Your objective> Write all entries out exactly, images excluded.

Stored entries>
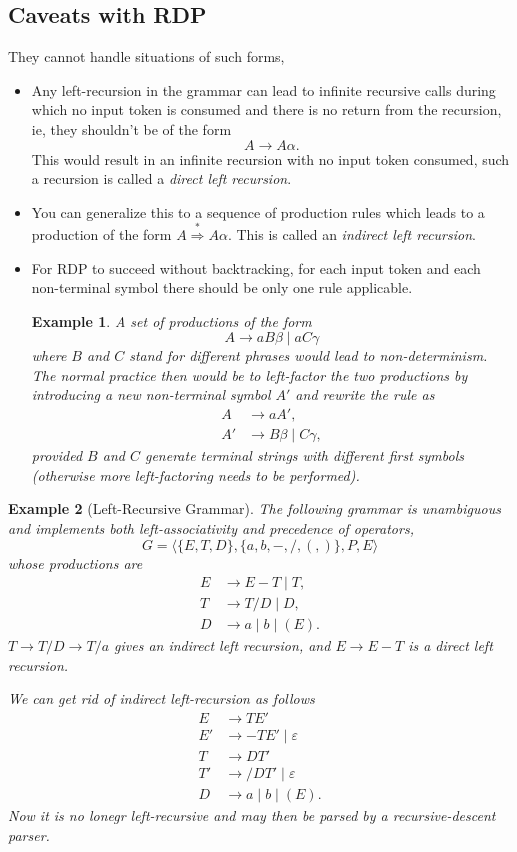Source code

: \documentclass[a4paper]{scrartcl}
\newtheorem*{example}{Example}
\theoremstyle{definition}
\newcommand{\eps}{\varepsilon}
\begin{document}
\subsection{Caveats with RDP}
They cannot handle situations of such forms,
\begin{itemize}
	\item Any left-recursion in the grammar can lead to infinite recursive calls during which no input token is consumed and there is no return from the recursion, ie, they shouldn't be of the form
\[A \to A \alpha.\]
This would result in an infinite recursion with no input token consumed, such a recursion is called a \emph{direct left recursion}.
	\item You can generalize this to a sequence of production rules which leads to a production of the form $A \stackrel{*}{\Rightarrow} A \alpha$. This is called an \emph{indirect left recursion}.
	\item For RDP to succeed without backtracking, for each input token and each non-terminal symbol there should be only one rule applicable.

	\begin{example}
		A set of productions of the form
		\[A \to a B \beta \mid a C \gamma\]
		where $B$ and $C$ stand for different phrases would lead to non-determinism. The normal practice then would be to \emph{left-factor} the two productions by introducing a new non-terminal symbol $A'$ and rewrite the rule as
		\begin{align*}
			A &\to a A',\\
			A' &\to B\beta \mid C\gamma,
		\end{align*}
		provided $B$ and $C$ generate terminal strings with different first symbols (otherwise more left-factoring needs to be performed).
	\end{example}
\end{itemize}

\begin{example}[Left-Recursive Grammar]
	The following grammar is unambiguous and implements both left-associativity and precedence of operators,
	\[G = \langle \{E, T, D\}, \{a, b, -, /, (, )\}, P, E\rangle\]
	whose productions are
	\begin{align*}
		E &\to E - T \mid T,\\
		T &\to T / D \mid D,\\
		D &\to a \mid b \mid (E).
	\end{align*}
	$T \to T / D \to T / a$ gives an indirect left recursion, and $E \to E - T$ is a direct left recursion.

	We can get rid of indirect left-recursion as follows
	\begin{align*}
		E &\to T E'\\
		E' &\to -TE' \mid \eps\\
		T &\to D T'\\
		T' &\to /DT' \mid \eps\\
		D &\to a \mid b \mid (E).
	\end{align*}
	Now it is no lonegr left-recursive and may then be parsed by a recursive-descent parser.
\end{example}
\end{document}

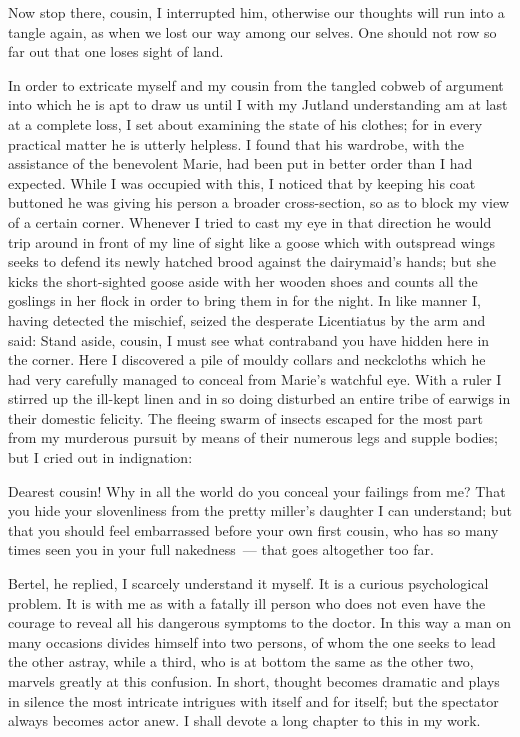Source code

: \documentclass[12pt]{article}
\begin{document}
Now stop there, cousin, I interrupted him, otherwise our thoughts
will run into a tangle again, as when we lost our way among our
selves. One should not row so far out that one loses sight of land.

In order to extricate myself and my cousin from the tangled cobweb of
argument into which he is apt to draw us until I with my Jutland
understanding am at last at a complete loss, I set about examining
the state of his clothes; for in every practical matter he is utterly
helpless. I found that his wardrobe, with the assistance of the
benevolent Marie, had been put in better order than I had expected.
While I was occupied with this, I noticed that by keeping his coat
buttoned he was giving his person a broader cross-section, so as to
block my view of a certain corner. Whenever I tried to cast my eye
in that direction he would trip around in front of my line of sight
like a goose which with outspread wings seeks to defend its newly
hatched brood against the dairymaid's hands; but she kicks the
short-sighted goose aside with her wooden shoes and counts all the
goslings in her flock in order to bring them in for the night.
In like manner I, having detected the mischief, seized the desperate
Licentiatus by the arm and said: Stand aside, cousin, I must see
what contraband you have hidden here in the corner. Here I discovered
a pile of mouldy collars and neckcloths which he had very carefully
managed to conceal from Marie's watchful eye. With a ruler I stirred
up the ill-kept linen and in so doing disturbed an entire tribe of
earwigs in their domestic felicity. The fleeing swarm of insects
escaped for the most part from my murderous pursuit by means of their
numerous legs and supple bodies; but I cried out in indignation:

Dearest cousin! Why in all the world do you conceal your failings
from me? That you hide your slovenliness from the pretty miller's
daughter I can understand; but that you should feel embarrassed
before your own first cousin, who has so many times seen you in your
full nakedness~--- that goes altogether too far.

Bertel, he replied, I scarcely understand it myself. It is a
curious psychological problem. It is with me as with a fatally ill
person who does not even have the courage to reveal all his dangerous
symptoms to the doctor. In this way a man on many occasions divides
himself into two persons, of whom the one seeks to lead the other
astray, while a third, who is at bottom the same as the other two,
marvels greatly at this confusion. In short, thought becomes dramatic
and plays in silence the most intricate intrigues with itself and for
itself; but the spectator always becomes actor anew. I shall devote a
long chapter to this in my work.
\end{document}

Task solution>
Source code

: \documentclass[a4paper]{scrartcl}
\newtheorem*{example}{Example}
\theoremstyle{definition}
\newcommand{\eps}{\varepsilon}
\begin{document}
\subsection{Caveats with RDP}
They cannot handle situations of such forms,
\begin{itemize}
	\item Any left-recursion in the grammar can lead to infinite recursive calls during which no input token is consumed and there is no return from the recursion, ie, they shouldn't be of the form
\[A \to A \alpha.\]
This would result in an infinite recursion with no input token consumed, such a recursion is called a \emph{direct left recursion}.
	\item You can generalize this to a sequence of production rules which leads to a production of the form $A \stackrel{*}{\Rightarrow} A \alpha$. This is called an \emph{indirect left recursion}.
	\item For RDP to succeed without backtracking, for each input token and each non-terminal symbol there should be only one rule applicable.

	\begin{example}
		A set of productions of the form
		\[A \to a B \beta \mid a C \gamma\]
		where $B$ and $C$ stand for different phrases would lead to non-determinism. The normal practice then would be to \emph{left-factor} the two productions by introducing a new non-terminal symbol $A'$ and rewrite the rule as
		\begin{align*}
			A &\to a A',\\
			A' &\to B\beta \mid C\gamma,
		\end{align*}
		provided $B$ and $C$ generate terminal strings with different first symbols (otherwise more left-factoring needs to be performed).
	\end{example}
\end{itemize}

\begin{example}[Left-Recursive Grammar]
	The following grammar is unambiguous and implements both left-associativity and precedence of operators,
	\[G = \langle \{E, T, D\}, \{a, b, -, /, (, )\}, P, E\rangle\]
	whose productions are
	\begin{align*}
		E &\to E - T \mid T,\\
		T &\to T / D \mid D,\\
		D &\to a \mid b \mid (E).
	\end{align*}
	$T \to T / D \to T / a$ gives an indirect left recursion, and $E \to E - T$ is a direct left recursion.

	We can get rid of indirect left-recursion as follows
	\begin{align*}
		E &\to T E'\\
		E' &\to -TE' \mid \eps\\
		T &\to D T'\\
		T' &\to /DT' \mid \eps\\
		D &\to a \mid b \mid (E).
	\end{align*}
	Now it is no lonegr left-recursive and may then be parsed by a recursive-descent parser.
\end{example}
\end{document}

Source code

: \documentclass[12pt]{article}
\begin{document}
Now stop there, cousin, I interrupted him, otherwise our thoughts
will run into a tangle again, as when we lost our way among our
selves. One should not row so far out that one loses sight of land.

In order to extricate myself and my cousin from the tangled cobweb of
argument into which he is apt to draw us until I with my Jutland
understanding am at last at a complete loss, I set about examining
the state of his clothes; for in every practical matter he is utterly
helpless. I found that his wardrobe, with the assistance of the
benevolent Marie, had been put in better order than I had expected.
While I was occupied with this, I noticed that by keeping his coat
buttoned he was giving his person a broader cross-section, so as to
block my view of a certain corner. Whenever I tried to cast my eye
in that direction he would trip around in front of my line of sight
like a goose which with outspread wings seeks to defend its newly
hatched brood against the dairymaid's hands; but she kicks the
short-sighted goose aside with her wooden shoes and counts all the
goslings in her flock in order to bring them in for the night.
In like manner I, having detected the mischief, seized the desperate
Licentiatus by the arm and said: Stand aside, cousin, I must see
what contraband you have hidden here in the corner. Here I discovered
a pile of mouldy collars and neckcloths which he had very carefully
managed to conceal from Marie's watchful eye. With a ruler I stirred
up the ill-kept linen and in so doing disturbed an entire tribe of
earwigs in their domestic felicity. The fleeing swarm of insects
escaped for the most part from my murderous pursuit by means of their
numerous legs and supple bodies; but I cried out in indignation:

Dearest cousin! Why in all the world do you conceal your failings
from me? That you hide your slovenliness from the pretty miller's
daughter I can understand; but that you should feel embarrassed
before your own first cousin, who has so many times seen you in your
full nakedness~--- that goes altogether too far.

Bertel, he replied, I scarcely understand it myself. It is a
curious psychological problem. It is with me as with a fatally ill
person who does not even have the courage to reveal all his dangerous
symptoms to the doctor. In this way a man on many occasions divides
himself into two persons, of whom the one seeks to lead the other
astray, while a third, who is at bottom the same as the other two,
marvels greatly at this confusion. In short, thought becomes dramatic
and plays in silence the most intricate intrigues with itself and for
itself; but the spectator always becomes actor anew. I shall devote a
long chapter to this in my work.
\end{document}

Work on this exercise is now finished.